[Records shown — start]

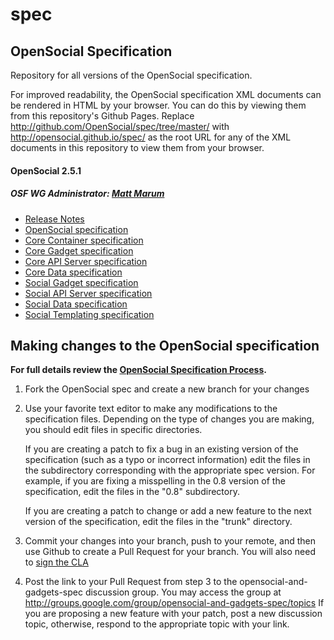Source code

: spec
====

OpenSocial Specification
------------------------

Repository for all versions of the OpenSocial specification.

For improved readability, the OpenSocial specification XML documents can be rendered in HTML by your browser.
You can do this by viewing them from this repository's Github Pages.
Replace http://github.com/OpenSocial/spec/tree/master/ with http://opensocial.github.io/spec/
as the root URL for any of the XML documents in this repository to view them from your browser.

#### OpenSocial 2.5.1

##### OSF WG Administrator:  [Matt Marum](http://github.com/mgmarum/)

- [Release Notes](http://opensocial.github.io/spec/2.5.1/OpenSocial-Specification-Release-Notes.xml)
- [OpenSocial specification](http://opensocial.github.io/spec/2.5.1/OpenSocial-Specification.xml)
- [Core Container specification](http://opensocial.github.io/spec/2.5.1/Core-Container.xml)
- [Core Gadget specification](http://opensocial.github.io/spec/2.5.1/Core-Gadget.xml)
- [Core API Server specification](http://opensocial.github.io/spec/2.5.1/Core-API-Server.xml)
- [Core Data specification](http://opensocial.github.io/spec/2.5.1/Core-Data.xml)
- [Social Gadget specification](http://opensocial.github.io/spec/2.5.1/Social-Gadget.xml)
- [Social API Server specification](http://opensocial.github.io/spec/2.5.1/Social-API-Server.xml)
- [Social Data specification](http://opensocial.github.io/spec/2.5.1/Social-Data.xml)
- [Social Templating specification](http://opensocial.github.io/spec/2.5.1/Social-Templating.xml)


Making changes to the OpenSocial specification
----------------------------------
 **For full details review the [OpenSocial Specification Process](https://opensocial.atlassian.net/wiki/display/OSD/Specification+Process).**
 
1. Fork the OpenSocial spec and create a new branch for your changes
   
2. Use your favorite text editor to make any modifications to the
   specification files.  Depending on the type of changes you are making,
   you should edit files in specific directories.

   If you are creating a patch to fix a bug in an existing version of the
   specification (such as a typo or incorrect information) edit the files
   in the subdirectory corresponding with the appropriate spec version. 
   For example, if you are fixing a misspelling in the 0.8 version of the
   specification, edit the files in the "0.8" subdirectory.

   If you are creating a patch to change or add a new feature to the next
   version of the specification, edit the files in the "trunk"
   directory.
   
3. Commit your changes into your branch, push to your remote, and then use
   Github to create a Pull Request for your branch. You will also need to <a href="http://www.clahub.com/agreements/OpenSocial/spec">sign the CLA</a>
   
4. Post the link to your Pull Request from step 3 to the opensocial-and-gadgets-spec
    discussion group.  You may access the group at
    http://groups.google.com/group/opensocial-and-gadgets-spec/topics
    If you are proposing a new feature with your patch, post a new discussion
    topic, otherwise, respond to the appropriate topic with your link.
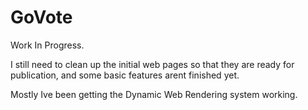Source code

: # GoVote

Work In Progress.

I still need to clean up the initial web pages so that they are ready for publication, and some basic features arent finished yet.

Mostly Ive been getting the Dynamic Web Rendering system working.

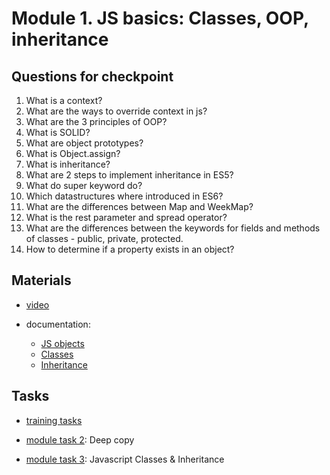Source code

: # Module 1. JS basics: Classes, OOP, inheritance

## Questions for checkpoint

1. What is a context?
2. What are the ways to override context in js?
3. What are the 3 principles of OOP?
4. What is SOLID?
5. What are object prototypes?
6. What is Object.assign?
7. What is inheritance?
8. What are 2 steps to implement inheritance in ES5?
9. What do super keyword do?
10. Which datastructures where introduced in ES6?
11. What are the differences between Map and WeekMap?
12. What is the rest parameter and spread operator?
13. What are the differences between the keywords for fields and methods of classes - public, private, protected.
14. How to determine if a property exists in an object?


## Materials

- [video](https://github.com/alex-trofimova/short-track-next-gen/blob/main/1-js-basics-2/video-info/video-info.md)

- documentation:
  - [JS objects](https://developer.mozilla.org/en-US/docs/Learn/JavaScript/Objects)
  - [Classes](https://developer.mozilla.org/en-US/docs/Web/JavaScript/Reference/Classes)
  - [Inheritance](https://developer.mozilla.org/en-US/docs/Web/JavaScript/Inheritance_and_the_prototype_chain)

## Tasks

- [training tasks](https://github.com/alex-trofimova/short-track-next-gen/blob/main/1-js-basics-2/training-tasks/js-classes-tasks.md)

- [module task 2](https://github.com/rolling-scopes-school/RS-Short-Track/wiki/2.-Deep-copy): Deep copy
- [module task 3](https://github.com/rolling-scopes-school/RS-Short-Track/wiki/3.-Javascript-Classes-&-Inheritance): Javascript Classes & Inheritance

[Records shown — finish]

What to produce: What you return must match the records above exactly, minus any images.

Response:
Source code

: spec
====

OpenSocial Specification
------------------------

Repository for all versions of the OpenSocial specification.

For improved readability, the OpenSocial specification XML documents can be rendered in HTML by your browser.
You can do this by viewing them from this repository's Github Pages.
Replace http://github.com/OpenSocial/spec/tree/master/ with http://opensocial.github.io/spec/
as the root URL for any of the XML documents in this repository to view them from your browser.

#### OpenSocial 2.5.1

##### OSF WG Administrator:  [Matt Marum](http://github.com/mgmarum/)

- [Release Notes](http://opensocial.github.io/spec/2.5.1/OpenSocial-Specification-Release-Notes.xml)
- [OpenSocial specification](http://opensocial.github.io/spec/2.5.1/OpenSocial-Specification.xml)
- [Core Container specification](http://opensocial.github.io/spec/2.5.1/Core-Container.xml)
- [Core Gadget specification](http://opensocial.github.io/spec/2.5.1/Core-Gadget.xml)
- [Core API Server specification](http://opensocial.github.io/spec/2.5.1/Core-API-Server.xml)
- [Core Data specification](http://opensocial.github.io/spec/2.5.1/Core-Data.xml)
- [Social Gadget specification](http://opensocial.github.io/spec/2.5.1/Social-Gadget.xml)
- [Social API Server specification](http://opensocial.github.io/spec/2.5.1/Social-API-Server.xml)
- [Social Data specification](http://opensocial.github.io/spec/2.5.1/Social-Data.xml)
- [Social Templating specification](http://opensocial.github.io/spec/2.5.1/Social-Templating.xml)


Making changes to the OpenSocial specification
----------------------------------
 **For full details review the [OpenSocial Specification Process](https://opensocial.atlassian.net/wiki/display/OSD/Specification+Process).**
 
1. Fork the OpenSocial spec and create a new branch for your changes
   
2. Use your favorite text editor to make any modifications to the
   specification files.  Depending on the type of changes you are making,
   you should edit files in specific directories.

   If you are creating a patch to fix a bug in an existing version of the
   specification (such as a typo or incorrect information) edit the files
   in the subdirectory corresponding with the appropriate spec version. 
   For example, if you are fixing a misspelling in the 0.8 version of the
   specification, edit the files in the "0.8" subdirectory.

   If you are creating a patch to change or add a new feature to the next
   version of the specification, edit the files in the "trunk"
   directory.
   
3. Commit your changes into your branch, push to your remote, and then use
   Github to create a Pull Request for your branch. You will also need to <a href="http://www.clahub.com/agreements/OpenSocial/spec">sign the CLA</a>
   
4. Post the link to your Pull Request from step 3 to the opensocial-and-gadgets-spec
    discussion group.  You may access the group at
    http://groups.google.com/group/opensocial-and-gadgets-spec/topics
    If you are proposing a new feature with your patch, post a new discussion
    topic, otherwise, respond to the appropriate topic with your link.
Source code

: # GoVote

Work In Progress.

I still need to clean up the initial web pages so that they are ready for publication, and some basic features arent finished yet.

Mostly Ive been getting the Dynamic Web Rendering system working.

Source code

: # Module 1. JS basics: Classes, OOP, inheritance

## Questions for checkpoint

1. What is a context?
2. What are the ways to override context in js?
3. What are the 3 principles of OOP?
4. What is SOLID?
5. What are object prototypes?
6. What is Object.assign?
7. What is inheritance?
8. What are 2 steps to implement inheritance in ES5?
9. What do super keyword do?
10. Which datastructures where introduced in ES6?
11. What are the differences between Map and WeekMap?
12. What is the rest parameter and spread operator?
13. What are the differences between the keywords for fields and methods of classes - public, private, protected.
14. How to determine if a property exists in an object?


## Materials

- [video](https://github.com/alex-trofimova/short-track-next-gen/blob/main/1-js-basics-2/video-info/video-info.md)

- documentation:
  - [JS objects](https://developer.mozilla.org/en-US/docs/Learn/JavaScript/Objects)
  - [Classes](https://developer.mozilla.org/en-US/docs/Web/JavaScript/Reference/Classes)
  - [Inheritance](https://developer.mozilla.org/en-US/docs/Web/JavaScript/Inheritance_and_the_prototype_chain)

## Tasks

- [training tasks](https://github.com/alex-trofimova/short-track-next-gen/blob/main/1-js-basics-2/training-tasks/js-classes-tasks.md)

- [module task 2](https://github.com/rolling-scopes-school/RS-Short-Track/wiki/2.-Deep-copy): Deep copy
- [module task 3](https://github.com/rolling-scopes-school/RS-Short-Track/wiki/3.-Javascript-Classes-&-Inheritance): Javascript Classes & Inheritance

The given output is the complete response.